Great post, even better comments. Thanks to "space docking" and the "rusty trombone" I feel like my horizons have expanded.

Zach Landres-Schnur said...

haha. perhaps mckinnie and smoot will pull an eiffel tower on some cheap ho this year!

MDT said...

but, but... Scarface I mean, just because every tasteless person I've ever met loves it doesn't mean it's bad, right? Right?

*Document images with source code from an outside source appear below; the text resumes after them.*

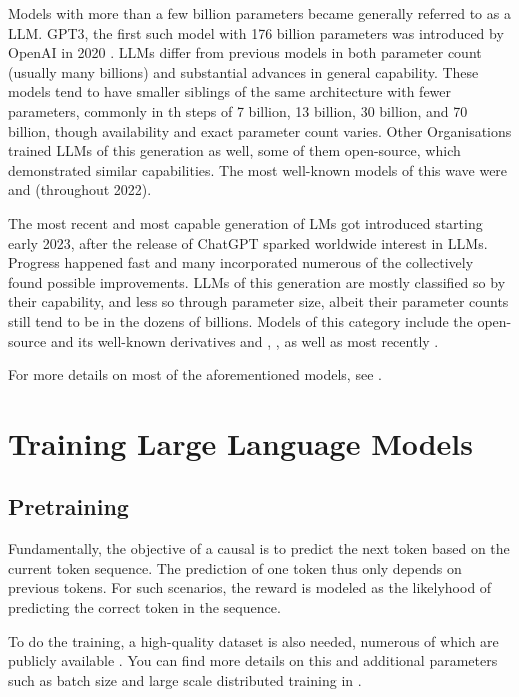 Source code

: Models with more than a few billion parameters became generally referred to as a \acrlong{LLM}. \gls{GPT3}, the first such model with 176 billion parameters was introduced by \gls{OpenAI} in 2020 \cite{brown_language_2020}.
\glspl{LLM} differ from previous models in both parameter count (usually many billions) and substantial advances in general capability.
These models tend to have smaller siblings of the same architecture with fewer parameters, commonly in th steps of 7 billion, 13 billion, 30 billion, and 70 billion, though availability and exact parameter count varies.
Other Organisations trained \glspl{LLM} of this generation as well, some of them open-source, which demonstrated similar capabilities.
The most well-known models of this wave were  and  (throughout 2022).

The most recent and most capable generation of \glspl{LM} got introduced starting early 2023, after the release of \gls{ChatGPT} sparked worldwide interest in \glspl{LLM}. Progress happened fast and many incorporated numerous of the collectively found possible improvements. \glspl{LLM} of this generation are mostly classified so by their capability, and less so through parameter size, albeit their parameter counts still tend to be in the dozens of billions. Models of this category include the open-source  and its well-known derivatives  and , , as well as most recently .

For more details on most of the aforementioned models, see .


\section{Training Large Language Models}\label{sec:training}


\subsection{Pretraining}\label{sub:pretraining}
Fundamentally, the objective of a \gls{causal} is to predict the next token based on the current token sequence.
The prediction of one token thus only depends on previous tokens.
For such scenarios, the reward is modeled as the likelyhood of predicting the correct token in the sequence.

To do the training, a high-quality dataset is also needed, numerous of which are publicly available \cite{redpajamadata_2023}.
You can find more details on this and additional parameters such as batch size and large scale distributed training in \cite{tirumala_d4_2023}.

seriously though, good shit BDD.

JD said...

I'm not sure if I am happy I now know what space docking is or not.

Juan Paul Satire said...

Travel to Indian Pacers Training Camp, join team in private party. Invite fellow UM alumnus Najee Davenport aka "Dump in Closet Man" for a special one act play. Realize it is too cold for stripper orgy and gun play stands out on an Indiana River Boat. Fly to South Beach where no one will notice very large and very tall men in Bentley's having "alternative" sex with undressed hookers and strippers as long as Shaq pays them off (at least that is what Kobe says keeps the big Aristotle out of trouble).

The Jim Report said...

Apparently Scarface is the only DVD's rappers watch when on MTV's cribs. I wonder what Tony Montana would look like with a grill?

The Jim Report said...

How about a Cincinatti Bowtie?

anon said...

> How about a Cincinatti Bowtie?

Between that and the Cleveland Steamer, it seems Ohio has enough 'going on' to keep Carl Monday employed for life.